▶ _Activity_: Retype, word for word, each line between the lines holding "<th>ATTRIBUTES</th>" and "<td>Esports Live Streams Market Value", inclusive, and leave the rest of the data alone.

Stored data
────────────────
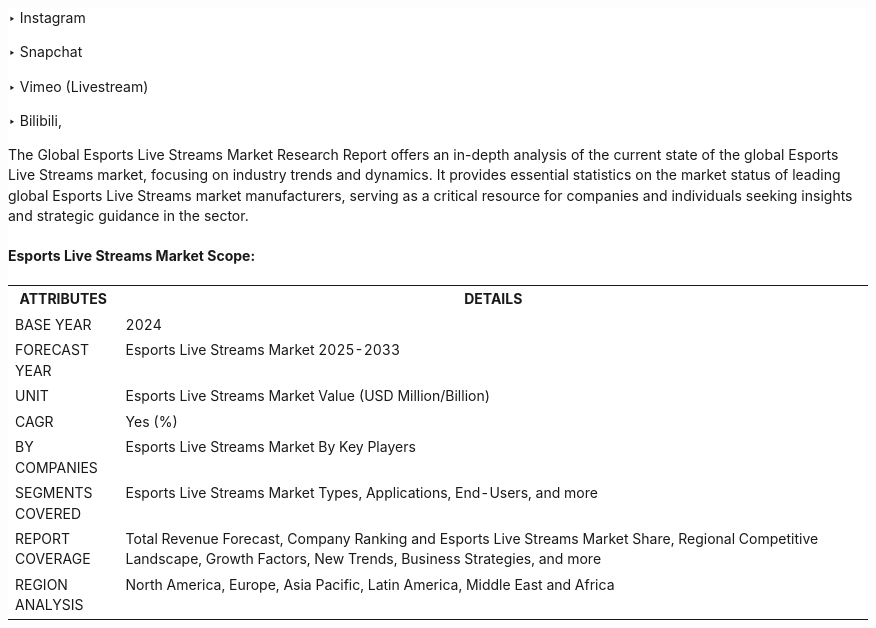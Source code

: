 ‣ Instagram

‣ Snapchat

‣ Vimeo (Livestream)

‣ Bilibili,

The Global Esports Live Streams Market Research Report offers an in-depth analysis of the current state of the global Esports Live Streams market, focusing on industry trends and dynamics. It provides essential statistics on the market status of leading global Esports Live Streams market manufacturers, serving as a critical resource for companies and individuals seeking insights and strategic guidance in the sector.

<h4>Esports Live Streams Market Scope:</h4>
<table>
<tr>
<th>ATTRIBUTES</th>
<th>DETAILS</th>
</tr>
<tr>
<td>BASE YEAR</td>
<td>2024</td>
</tr>
<tr>
<td>FORECAST YEAR</td>
<td>Esports Live Streams Market 2025-2033</td>
</tr>
<tr>
<td>UNIT</td>
<td>Esports Live Streams Market Value (USD Million/Billion)</td>
<tr>
<td>CAGR</td>
<td>Yes (%)</td>
</tr>
</tr>
<tr>
<td>BY COMPANIES</td>
<td>Esports Live Streams Market By Key Players</td>
</tr>
<tr>
<td>SEGMENTS COVERED</td>
<td>Esports Live Streams Market Types, Applications, End-Users, and more</td>
</tr>
<tr>
<td>REPORT COVERAGE</td>
<td>Total Revenue Forecast, Company Ranking and Esports Live Streams Market Share, Regional Competitive Landscape, Growth Factors, New Trends, Business Strategies, and more</td>
</tr>
<tr>
<td>REGION ANALYSIS</td>
<td>North America, Europe, Asia Pacific, Latin America, Middle East and Africa</td>
</tr>
</table>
────────────────
▶ _Answer for the task_:
<th>ATTRIBUTES</th>
<th>DETAILS</th>
</tr>
<tr>
<td>BASE YEAR</td>
<td>2024</td>
</tr>
<tr>
<td>FORECAST YEAR</td>
<td>Esports Live Streams Market 2025-2033</td>
</tr>
<tr>
<td>UNIT</td>
<td>Esports Live Streams Market Value (USD Million/Billion)</td>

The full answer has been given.